Take the records below from their first line to the line with "- 只能看到服务器端玩家的简化坦克碰撞箱", and restate those lines word for word.

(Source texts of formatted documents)

******

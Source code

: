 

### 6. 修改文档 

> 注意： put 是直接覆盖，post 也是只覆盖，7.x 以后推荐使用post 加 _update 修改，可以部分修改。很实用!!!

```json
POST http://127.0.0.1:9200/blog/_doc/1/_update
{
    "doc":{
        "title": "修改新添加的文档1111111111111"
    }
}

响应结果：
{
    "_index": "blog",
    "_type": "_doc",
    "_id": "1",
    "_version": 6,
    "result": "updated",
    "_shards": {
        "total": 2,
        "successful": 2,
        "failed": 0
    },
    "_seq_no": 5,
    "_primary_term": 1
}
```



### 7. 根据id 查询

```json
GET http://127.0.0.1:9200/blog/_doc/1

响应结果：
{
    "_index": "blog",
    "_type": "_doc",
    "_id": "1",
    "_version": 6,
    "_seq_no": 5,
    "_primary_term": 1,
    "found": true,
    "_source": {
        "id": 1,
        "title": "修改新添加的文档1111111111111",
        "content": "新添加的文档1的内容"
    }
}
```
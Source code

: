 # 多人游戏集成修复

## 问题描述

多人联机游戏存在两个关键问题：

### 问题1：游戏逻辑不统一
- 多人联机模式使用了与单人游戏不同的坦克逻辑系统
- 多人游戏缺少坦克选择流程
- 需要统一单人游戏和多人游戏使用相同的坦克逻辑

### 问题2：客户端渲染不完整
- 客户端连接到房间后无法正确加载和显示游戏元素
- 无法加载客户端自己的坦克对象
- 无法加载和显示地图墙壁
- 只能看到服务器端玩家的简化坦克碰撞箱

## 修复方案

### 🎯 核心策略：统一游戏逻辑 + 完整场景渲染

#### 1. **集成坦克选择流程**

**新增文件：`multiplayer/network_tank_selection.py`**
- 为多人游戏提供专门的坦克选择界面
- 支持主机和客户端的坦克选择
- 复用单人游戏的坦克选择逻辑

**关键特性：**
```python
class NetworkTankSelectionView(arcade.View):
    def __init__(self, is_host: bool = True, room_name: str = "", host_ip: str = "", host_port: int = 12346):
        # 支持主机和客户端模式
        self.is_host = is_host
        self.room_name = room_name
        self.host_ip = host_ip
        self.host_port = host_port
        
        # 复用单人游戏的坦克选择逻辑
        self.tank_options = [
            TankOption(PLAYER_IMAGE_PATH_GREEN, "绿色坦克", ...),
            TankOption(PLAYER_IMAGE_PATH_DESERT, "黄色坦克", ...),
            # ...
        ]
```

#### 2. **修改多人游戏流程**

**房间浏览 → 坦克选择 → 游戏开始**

******

Exercise solution
Source code

: 

### 6. 修改文档 

> 注意： put 是直接覆盖，post 也是只覆盖，7.x 以后推荐使用post 加 _update 修改，可以部分修改。很实用!!!

```json
POST http://127.0.0.1:9200/blog/_doc/1/_update
{
    "doc":{
        "title": "修改新添加的文档1111111111111"
    }
}

响应结果：
{
    "_index": "blog",
    "_type": "_doc",
    "_id": "1",
    "_version": 6,
    "result": "updated",
    "_shards": {
        "total": 2,
        "successful": 2,
        "failed": 0
    },
    "_seq_no": 5,
    "_primary_term": 1
}
```



### 7. 根据id 查询

```json
GET http://127.0.0.1:9200/blog/_doc/1

响应结果：
{
    "_index": "blog",
    "_type": "_doc",
    "_id": "1",
    "_version": 6,
    "_seq_no": 5,
    "_primary_term": 1,
    "found": true,
    "_source": {
        "id": 1,
        "title": "修改新添加的文档1111111111111",
        "content": "新添加的文档1的内容"
    }
}
```
Source code

: # 多人游戏集成修复

## 问题描述

多人联机游戏存在两个关键问题：

### 问题1：游戏逻辑不统一
- 多人联机模式使用了与单人游戏不同的坦克逻辑系统
- 多人游戏缺少坦克选择流程
- 需要统一单人游戏和多人游戏使用相同的坦克逻辑

### 问题2：客户端渲染不完整
- 客户端连接到房间后无法正确加载和显示游戏元素
- 无法加载客户端自己的坦克对象
- 无法加载和显示地图墙壁
- 只能看到服务器端玩家的简化坦克碰撞箱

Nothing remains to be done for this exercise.